Dari hasil penindakan oleh pemerintah, berhasil diamankan 12.144 unit ponsel berbagai merek dengan nilai perkiraan barang mencapai Rp 18,2 miliar dan potensi kerugian negara sekitar Rp 3,1 miliar. Ponsel ilegal ini berhasil dikumpulkan dari beberapa lokasi yang tersebar di Jakarta, Depok, dan Tangerang.

Dirjen Industri Logam, Mesin, Alat Transportasi dan Elektronika (ILMATE) Kemenperin mengatakan, pihaknya akan terus mendukung upaya peningkatan pelayanan dan menciptakan iklim usaha yang kondusif bagi pelaku industri di Indonesia. Salah satunya mendukung Program Penertiban Importir Berisiko Tinggi (PIBT) dan Penertiban Cukai Berisiko Tinggi (PCBT).

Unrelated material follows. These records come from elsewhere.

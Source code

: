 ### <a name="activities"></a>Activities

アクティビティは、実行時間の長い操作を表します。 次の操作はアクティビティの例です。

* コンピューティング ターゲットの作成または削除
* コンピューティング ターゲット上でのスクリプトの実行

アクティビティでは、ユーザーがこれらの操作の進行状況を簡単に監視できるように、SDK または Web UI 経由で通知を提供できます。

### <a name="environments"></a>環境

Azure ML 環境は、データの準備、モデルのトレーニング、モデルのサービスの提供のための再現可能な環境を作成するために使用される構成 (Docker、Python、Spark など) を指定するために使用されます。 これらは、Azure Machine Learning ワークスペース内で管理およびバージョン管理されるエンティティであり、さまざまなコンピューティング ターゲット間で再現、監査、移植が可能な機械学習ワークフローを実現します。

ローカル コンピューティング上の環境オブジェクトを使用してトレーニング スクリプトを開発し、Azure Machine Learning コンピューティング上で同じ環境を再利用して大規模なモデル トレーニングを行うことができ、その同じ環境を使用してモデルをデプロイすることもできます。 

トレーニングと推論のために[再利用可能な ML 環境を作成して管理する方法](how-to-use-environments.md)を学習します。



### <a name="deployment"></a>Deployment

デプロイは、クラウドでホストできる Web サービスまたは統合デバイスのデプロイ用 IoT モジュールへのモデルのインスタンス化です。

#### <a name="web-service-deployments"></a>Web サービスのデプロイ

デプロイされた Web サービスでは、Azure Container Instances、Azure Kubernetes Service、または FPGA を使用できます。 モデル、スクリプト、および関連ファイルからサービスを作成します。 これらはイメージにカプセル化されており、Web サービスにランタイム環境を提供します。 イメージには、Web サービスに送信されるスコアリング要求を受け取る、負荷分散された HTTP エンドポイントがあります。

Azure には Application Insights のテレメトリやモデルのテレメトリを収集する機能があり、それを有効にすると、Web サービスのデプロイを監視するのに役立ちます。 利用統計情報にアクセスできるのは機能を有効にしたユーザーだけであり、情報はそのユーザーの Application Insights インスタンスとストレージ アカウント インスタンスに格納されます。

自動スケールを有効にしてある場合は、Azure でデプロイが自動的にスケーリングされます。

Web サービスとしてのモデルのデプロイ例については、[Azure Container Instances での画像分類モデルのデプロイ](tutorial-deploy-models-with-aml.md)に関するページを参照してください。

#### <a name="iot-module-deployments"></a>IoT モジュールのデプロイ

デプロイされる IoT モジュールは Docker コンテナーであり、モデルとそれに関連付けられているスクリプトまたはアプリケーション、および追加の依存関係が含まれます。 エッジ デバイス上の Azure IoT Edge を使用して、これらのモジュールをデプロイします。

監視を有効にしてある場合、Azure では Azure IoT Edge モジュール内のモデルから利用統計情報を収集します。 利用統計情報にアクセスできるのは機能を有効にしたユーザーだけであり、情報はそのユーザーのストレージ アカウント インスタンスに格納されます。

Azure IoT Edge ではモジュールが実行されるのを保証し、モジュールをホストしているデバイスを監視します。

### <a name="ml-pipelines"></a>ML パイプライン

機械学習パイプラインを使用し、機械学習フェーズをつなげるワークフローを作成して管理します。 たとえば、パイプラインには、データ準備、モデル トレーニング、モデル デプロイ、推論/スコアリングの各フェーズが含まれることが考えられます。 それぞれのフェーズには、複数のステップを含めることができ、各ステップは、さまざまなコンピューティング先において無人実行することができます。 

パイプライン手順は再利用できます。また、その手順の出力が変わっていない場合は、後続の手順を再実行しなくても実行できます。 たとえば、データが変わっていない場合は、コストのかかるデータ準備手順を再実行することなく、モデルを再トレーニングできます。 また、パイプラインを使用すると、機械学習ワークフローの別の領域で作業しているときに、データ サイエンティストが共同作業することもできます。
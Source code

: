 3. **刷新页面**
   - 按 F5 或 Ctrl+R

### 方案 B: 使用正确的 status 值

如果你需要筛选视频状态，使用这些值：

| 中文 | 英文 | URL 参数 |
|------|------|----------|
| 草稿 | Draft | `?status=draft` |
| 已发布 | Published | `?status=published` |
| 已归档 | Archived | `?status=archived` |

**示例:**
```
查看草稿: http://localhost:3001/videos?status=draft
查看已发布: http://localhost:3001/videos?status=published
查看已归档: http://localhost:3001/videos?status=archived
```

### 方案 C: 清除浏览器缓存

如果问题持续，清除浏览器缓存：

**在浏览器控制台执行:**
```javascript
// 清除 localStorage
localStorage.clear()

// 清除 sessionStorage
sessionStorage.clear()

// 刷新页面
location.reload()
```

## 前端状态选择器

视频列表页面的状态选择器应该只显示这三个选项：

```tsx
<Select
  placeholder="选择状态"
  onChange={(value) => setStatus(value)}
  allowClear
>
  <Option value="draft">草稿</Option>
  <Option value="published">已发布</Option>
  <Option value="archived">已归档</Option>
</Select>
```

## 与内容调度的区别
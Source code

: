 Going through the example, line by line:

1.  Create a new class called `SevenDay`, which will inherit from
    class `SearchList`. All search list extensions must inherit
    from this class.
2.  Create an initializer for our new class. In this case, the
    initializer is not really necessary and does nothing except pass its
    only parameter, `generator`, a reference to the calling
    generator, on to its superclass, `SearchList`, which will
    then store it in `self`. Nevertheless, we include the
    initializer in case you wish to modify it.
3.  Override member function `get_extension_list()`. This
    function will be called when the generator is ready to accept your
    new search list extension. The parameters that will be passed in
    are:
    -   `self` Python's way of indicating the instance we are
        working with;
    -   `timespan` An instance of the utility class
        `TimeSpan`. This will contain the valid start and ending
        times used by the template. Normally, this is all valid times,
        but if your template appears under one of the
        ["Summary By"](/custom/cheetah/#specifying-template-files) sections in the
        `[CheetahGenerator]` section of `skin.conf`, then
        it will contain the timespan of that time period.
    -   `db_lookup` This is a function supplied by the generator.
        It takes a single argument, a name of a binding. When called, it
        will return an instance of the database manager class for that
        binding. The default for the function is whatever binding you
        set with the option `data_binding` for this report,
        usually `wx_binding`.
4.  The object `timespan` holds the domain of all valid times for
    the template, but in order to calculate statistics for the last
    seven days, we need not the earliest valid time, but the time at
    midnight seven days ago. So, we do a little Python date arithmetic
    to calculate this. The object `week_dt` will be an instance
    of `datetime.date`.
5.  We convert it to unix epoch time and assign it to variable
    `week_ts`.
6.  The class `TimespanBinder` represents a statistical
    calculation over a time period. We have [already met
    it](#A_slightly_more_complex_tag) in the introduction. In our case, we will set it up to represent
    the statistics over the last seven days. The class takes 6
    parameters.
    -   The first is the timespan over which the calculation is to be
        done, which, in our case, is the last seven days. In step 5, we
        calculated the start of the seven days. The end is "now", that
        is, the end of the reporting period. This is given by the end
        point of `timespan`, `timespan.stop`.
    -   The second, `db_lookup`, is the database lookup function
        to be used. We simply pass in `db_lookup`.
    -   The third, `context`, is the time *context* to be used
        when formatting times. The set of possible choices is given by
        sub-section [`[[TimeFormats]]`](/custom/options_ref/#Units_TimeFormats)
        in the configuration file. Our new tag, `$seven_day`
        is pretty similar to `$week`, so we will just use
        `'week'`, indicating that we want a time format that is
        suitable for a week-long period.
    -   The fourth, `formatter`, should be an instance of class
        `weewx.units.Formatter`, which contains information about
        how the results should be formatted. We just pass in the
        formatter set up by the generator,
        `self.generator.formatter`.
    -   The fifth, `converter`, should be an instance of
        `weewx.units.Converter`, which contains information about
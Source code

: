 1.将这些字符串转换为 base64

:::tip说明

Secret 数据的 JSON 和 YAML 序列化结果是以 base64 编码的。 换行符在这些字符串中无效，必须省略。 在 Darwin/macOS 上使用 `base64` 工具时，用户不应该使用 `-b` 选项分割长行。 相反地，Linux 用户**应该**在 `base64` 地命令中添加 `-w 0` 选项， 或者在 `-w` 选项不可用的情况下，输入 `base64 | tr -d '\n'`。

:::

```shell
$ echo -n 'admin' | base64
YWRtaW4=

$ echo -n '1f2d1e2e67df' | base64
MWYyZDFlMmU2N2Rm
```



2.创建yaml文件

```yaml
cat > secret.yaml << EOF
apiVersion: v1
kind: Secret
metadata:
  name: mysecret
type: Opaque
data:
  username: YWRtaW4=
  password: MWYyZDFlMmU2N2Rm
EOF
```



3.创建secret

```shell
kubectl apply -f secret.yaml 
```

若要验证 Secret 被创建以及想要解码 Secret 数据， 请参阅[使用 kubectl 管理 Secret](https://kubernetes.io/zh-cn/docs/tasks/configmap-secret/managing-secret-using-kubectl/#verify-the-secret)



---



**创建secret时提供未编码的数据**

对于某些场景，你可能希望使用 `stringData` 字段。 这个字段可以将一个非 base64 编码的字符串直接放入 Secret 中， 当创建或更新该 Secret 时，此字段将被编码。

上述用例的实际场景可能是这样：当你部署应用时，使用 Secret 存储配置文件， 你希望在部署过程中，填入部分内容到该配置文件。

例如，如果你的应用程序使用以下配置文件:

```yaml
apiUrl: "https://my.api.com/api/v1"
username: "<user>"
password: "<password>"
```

“Pemerintah berkomitmen secara sinergi untuk meningkatkan peringkat Indonesia dalam Ease of Doing Business (EODB), peningkatan peringkat Logistics Performace Index (LPI), dan upaya penurunan dwelling time,” ujarnya.

Di samping itu, peningkatan pasokan bahan baku dari produksi industri dalam negeri, yang sebelumnya dilakukan melalui impor. Berdasarkan laporan e-Marketer, pengguna ponsel di Indonesia akan tumbuh dari 55 juta orang pada tahun 2015 menjadi 92 juta orang tahun 2019. Sedangkan, merujuk data Gesellschaft fur Konsumforschung (GfK), pada tahun 2015 penjualan ponsel di Indonesia mencapai 32,14 juta unit dan meningkat sebesar 2,9 persen atau menjadi 33,07 juta unit tahun 2016.

Nilai penjualan ponsel terjadi peningkatan sebesar 11,3 persen pada tahun 2016, di mana nilai penjualan tahun 2015 sebesar Rp 62 triliun menjadi Rp 69 triliun tahun 2016. (mar)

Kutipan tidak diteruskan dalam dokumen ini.